The next (re)generation of ovarian biology and fertility in women: is current science tomorrow’s practice?
We present an overview of gametogenesis from stem cells, with emphasis on generation of human oocytes, future research objectives for this area of work, and potential clinical applications involving human oogonial stem cells.
Dori C. Woods, Ph.D. and Jonathan L. Tilly, Ph.D.

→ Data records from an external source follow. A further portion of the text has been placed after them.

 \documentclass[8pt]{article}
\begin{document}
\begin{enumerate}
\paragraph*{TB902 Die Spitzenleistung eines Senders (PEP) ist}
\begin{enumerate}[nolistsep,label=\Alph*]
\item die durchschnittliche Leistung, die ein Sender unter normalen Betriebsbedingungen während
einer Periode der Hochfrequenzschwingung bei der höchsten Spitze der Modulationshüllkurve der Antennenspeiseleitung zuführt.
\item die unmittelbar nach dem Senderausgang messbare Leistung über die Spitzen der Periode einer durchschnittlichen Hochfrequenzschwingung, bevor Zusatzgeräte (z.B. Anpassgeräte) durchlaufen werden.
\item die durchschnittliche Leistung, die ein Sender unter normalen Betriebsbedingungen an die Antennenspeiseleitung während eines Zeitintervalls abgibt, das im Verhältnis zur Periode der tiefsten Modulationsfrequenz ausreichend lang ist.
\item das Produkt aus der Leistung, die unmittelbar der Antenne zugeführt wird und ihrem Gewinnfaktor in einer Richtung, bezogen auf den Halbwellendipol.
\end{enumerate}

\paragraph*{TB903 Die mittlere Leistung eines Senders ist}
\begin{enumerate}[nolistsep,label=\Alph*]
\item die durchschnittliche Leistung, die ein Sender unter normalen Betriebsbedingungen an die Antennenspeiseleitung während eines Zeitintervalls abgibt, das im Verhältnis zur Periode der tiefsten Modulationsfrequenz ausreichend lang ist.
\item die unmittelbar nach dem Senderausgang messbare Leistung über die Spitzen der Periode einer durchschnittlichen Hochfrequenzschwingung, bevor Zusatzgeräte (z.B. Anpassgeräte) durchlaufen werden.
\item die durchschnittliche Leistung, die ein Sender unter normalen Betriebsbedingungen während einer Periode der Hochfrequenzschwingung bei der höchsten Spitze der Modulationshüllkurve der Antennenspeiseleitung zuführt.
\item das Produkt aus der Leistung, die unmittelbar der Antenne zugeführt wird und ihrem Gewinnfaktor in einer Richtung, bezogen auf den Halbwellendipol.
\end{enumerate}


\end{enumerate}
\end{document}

Volume 98, Issue 1 , Pages 3-10, July 2012
Stem cell-based strategies for ovarian regeneration and oocyte production have been proposed as future clinical therapies for treating infertility in women. However, utilization of embryonic stem cells or induced pluripotent stem cells to produce oocytes has had limited success in vitro. A recent report of the isolation and characterization of endogenous oocyte-producing or oogonial stem cells (OSCs) from ovaries of reproductive age women describes the first stable and pure human female germ cell culture model in which a subset of cells appear to initiate and complete meiosis. In addition, purified human OSCs introduced into adult human ovarian cortical tissue generate oocytes that arrest at the diplotene stage of meiosis and successfully recruit granulosa cells to form new primordial follicles. This overview examines the current landscape of in vitro and in vivo gametogenesis from stem cells, with emphasis on generation of human oocytes. Future research objectives for this area of work, as well as potential clinical applications involving the use of human OSCs, are discussed.